START MATERIAL FOR THIS TASK

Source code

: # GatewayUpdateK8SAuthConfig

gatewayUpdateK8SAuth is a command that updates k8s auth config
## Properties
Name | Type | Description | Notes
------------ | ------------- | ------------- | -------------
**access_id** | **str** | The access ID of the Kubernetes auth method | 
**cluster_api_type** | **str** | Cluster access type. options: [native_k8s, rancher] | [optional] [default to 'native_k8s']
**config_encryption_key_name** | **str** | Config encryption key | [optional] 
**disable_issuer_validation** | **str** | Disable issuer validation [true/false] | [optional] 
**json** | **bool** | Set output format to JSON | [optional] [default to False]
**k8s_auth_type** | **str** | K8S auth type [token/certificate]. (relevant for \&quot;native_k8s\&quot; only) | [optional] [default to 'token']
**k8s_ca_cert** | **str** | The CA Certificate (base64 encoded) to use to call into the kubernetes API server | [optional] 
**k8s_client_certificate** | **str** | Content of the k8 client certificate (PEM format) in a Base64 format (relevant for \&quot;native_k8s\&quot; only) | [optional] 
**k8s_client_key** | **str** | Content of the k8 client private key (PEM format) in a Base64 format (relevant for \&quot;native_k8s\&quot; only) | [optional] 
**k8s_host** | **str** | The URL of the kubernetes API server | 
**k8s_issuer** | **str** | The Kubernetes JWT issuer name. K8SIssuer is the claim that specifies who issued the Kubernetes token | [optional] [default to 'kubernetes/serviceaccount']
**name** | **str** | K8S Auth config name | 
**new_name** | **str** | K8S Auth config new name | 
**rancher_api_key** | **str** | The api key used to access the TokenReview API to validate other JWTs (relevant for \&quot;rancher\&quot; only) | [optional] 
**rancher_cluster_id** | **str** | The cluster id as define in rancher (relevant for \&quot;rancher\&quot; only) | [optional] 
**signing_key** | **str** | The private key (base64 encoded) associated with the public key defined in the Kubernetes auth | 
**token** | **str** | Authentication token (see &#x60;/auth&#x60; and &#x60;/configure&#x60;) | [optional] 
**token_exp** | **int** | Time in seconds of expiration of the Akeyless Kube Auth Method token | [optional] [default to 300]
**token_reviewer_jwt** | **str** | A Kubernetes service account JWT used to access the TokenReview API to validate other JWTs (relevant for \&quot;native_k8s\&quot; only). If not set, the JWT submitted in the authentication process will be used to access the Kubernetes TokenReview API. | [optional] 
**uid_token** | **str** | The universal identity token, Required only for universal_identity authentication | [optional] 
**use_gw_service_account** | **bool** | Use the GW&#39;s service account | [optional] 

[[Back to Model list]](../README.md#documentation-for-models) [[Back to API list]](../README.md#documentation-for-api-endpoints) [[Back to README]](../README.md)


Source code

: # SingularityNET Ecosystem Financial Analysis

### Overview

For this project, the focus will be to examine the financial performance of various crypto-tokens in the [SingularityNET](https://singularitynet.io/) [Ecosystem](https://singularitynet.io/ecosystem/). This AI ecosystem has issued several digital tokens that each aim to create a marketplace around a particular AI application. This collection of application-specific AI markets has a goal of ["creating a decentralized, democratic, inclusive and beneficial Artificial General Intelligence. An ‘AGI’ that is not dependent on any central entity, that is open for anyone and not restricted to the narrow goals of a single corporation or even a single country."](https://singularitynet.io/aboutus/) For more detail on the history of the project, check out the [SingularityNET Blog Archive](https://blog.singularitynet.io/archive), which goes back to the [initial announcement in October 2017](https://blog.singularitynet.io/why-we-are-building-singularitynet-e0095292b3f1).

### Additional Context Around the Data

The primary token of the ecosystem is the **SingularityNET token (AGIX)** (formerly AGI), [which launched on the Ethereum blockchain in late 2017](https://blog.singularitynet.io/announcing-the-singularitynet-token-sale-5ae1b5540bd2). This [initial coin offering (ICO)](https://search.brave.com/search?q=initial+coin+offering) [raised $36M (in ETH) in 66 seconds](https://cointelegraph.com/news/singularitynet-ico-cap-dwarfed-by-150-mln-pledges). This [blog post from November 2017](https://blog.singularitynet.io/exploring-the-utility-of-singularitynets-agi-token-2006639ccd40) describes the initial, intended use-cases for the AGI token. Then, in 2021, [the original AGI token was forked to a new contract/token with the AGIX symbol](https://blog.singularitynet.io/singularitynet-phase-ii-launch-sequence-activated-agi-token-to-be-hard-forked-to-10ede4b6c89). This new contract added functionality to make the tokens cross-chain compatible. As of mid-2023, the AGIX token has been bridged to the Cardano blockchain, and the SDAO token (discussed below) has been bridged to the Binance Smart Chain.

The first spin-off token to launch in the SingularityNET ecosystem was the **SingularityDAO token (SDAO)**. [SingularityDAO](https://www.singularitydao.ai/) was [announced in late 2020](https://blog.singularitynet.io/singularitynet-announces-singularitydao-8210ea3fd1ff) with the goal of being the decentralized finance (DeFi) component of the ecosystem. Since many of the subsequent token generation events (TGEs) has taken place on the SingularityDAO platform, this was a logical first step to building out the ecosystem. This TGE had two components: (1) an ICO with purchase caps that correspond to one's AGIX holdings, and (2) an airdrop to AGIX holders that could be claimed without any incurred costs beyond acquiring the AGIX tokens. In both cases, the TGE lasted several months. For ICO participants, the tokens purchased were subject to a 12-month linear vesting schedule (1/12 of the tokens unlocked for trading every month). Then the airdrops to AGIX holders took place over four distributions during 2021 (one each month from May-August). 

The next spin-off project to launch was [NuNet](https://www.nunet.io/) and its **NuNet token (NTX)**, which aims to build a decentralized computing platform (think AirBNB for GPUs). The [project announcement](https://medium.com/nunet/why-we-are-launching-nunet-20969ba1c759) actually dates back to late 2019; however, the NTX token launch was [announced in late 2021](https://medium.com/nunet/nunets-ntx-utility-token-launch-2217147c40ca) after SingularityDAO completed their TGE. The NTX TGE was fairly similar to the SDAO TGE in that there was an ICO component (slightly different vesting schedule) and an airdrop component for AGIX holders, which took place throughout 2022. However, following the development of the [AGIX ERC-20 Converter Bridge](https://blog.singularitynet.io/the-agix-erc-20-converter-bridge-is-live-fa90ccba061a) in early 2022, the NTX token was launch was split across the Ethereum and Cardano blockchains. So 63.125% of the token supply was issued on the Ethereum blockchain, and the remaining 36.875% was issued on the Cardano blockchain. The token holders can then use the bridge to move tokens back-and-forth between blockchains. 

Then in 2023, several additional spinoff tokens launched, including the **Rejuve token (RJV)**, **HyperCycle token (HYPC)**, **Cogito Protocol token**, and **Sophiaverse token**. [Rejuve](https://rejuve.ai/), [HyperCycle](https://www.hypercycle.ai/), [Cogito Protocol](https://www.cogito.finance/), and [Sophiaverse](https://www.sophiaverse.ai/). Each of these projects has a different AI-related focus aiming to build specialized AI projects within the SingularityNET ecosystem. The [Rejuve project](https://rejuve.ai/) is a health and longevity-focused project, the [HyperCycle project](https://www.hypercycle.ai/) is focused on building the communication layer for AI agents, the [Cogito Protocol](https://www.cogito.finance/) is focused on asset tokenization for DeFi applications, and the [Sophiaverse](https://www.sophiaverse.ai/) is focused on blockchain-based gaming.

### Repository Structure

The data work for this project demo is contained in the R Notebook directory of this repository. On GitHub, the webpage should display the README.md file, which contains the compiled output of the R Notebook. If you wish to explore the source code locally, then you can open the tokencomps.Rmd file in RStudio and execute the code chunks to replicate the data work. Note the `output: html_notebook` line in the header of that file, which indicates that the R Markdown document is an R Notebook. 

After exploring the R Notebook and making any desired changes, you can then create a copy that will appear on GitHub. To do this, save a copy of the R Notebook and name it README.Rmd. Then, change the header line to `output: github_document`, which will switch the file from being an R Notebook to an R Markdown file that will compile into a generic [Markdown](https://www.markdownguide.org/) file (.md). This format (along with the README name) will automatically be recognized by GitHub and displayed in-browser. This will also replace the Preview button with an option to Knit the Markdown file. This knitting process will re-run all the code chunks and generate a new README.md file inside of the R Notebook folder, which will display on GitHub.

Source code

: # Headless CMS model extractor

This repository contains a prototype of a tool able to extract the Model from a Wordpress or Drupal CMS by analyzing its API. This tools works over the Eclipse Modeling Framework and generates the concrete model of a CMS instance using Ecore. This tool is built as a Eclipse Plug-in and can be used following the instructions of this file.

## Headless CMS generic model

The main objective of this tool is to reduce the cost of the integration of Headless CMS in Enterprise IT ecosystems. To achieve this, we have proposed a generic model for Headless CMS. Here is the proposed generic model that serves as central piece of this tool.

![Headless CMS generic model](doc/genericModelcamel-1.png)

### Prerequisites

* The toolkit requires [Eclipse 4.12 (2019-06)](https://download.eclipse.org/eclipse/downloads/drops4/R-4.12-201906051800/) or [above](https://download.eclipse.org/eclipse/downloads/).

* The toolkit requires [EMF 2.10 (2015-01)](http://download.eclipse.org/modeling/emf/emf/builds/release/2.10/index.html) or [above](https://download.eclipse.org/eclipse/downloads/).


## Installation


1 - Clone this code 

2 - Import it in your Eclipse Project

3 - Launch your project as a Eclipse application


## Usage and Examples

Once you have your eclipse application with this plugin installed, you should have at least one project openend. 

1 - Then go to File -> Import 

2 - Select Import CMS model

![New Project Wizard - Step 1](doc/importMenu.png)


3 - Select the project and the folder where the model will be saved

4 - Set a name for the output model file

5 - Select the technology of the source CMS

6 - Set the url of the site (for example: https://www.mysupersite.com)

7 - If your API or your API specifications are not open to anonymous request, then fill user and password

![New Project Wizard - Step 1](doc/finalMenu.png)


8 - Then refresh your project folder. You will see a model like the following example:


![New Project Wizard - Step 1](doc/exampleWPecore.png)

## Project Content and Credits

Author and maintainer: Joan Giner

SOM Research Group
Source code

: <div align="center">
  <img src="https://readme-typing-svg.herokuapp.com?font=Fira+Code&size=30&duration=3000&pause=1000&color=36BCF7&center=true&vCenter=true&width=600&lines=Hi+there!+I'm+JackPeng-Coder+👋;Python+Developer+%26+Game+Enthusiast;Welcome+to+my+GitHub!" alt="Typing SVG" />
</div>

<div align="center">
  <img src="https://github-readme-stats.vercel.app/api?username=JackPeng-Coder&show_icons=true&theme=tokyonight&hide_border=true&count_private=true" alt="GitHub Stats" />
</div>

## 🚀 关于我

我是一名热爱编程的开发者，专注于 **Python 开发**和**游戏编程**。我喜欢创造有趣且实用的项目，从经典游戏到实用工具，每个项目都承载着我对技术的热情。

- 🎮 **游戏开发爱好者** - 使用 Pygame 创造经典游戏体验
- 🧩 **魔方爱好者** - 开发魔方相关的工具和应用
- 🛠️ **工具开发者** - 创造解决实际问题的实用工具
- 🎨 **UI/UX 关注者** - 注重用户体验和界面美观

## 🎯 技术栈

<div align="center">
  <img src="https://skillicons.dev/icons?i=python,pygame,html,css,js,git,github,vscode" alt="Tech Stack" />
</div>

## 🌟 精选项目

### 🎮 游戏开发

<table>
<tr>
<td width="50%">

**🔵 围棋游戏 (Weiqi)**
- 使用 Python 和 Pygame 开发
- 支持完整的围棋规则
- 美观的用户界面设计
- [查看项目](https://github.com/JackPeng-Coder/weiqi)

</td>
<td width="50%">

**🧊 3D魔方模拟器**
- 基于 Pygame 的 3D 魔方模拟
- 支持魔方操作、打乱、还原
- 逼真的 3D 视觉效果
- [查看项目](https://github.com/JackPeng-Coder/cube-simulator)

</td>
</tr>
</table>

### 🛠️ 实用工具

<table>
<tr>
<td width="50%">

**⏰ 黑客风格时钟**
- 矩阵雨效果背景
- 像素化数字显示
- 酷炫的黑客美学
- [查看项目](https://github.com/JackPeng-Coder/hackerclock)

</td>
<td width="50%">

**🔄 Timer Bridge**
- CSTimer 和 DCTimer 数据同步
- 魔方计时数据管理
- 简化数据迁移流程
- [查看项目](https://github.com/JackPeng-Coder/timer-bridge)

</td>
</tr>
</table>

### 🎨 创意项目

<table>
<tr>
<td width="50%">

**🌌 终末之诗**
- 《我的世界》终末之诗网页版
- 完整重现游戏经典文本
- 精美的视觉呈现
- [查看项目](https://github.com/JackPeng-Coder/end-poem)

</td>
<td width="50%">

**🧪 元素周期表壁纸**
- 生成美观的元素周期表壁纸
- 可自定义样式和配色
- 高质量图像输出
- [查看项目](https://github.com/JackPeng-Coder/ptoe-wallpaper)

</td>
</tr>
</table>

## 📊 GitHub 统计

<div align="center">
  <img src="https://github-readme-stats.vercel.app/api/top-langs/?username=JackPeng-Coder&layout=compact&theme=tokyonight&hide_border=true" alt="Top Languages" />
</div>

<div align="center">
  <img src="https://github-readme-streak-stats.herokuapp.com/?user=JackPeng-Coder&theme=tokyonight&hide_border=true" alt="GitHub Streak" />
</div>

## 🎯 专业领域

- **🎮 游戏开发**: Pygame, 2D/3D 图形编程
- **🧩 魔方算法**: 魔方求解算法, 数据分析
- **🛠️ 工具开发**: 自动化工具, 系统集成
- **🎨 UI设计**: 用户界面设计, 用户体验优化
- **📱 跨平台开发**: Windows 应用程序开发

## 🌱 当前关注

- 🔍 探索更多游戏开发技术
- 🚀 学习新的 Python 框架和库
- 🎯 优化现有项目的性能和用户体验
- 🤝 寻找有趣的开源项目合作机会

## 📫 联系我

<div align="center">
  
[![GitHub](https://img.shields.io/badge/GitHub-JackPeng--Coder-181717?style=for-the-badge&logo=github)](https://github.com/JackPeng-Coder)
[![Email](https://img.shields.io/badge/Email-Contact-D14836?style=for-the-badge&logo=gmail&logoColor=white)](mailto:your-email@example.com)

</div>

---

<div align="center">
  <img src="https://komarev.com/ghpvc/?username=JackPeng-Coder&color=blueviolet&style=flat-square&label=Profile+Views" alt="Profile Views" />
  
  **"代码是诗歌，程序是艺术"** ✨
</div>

END MATERIAL FOR THIS TASK

WHAT THE EXERCISE ASKS -
Nothing beyond the line that contains "[default to 'token']" belongs in the answer; reproduce the entries exactly from their first line through it.

TASK RESULT -
Source code

: # GatewayUpdateK8SAuthConfig

gatewayUpdateK8SAuth is a command that updates k8s auth config
## Properties
Name | Type | Description | Notes
------------ | ------------- | ------------- | -------------
**access_id** | **str** | The access ID of the Kubernetes auth method | 
**cluster_api_type** | **str** | Cluster access type. options: [native_k8s, rancher] | [optional] [default to 'native_k8s']
**config_encryption_key_name** | **str** | Config encryption key | [optional] 
**disable_issuer_validation** | **str** | Disable issuer validation [true/false] | [optional] 
**json** | **bool** | Set output format to JSON | [optional] [default to False]
**k8s_auth_type** | **str** | K8S auth type [token/certificate]. (relevant for \&quot;native_k8s\&quot; only) | [optional] [default to 'token']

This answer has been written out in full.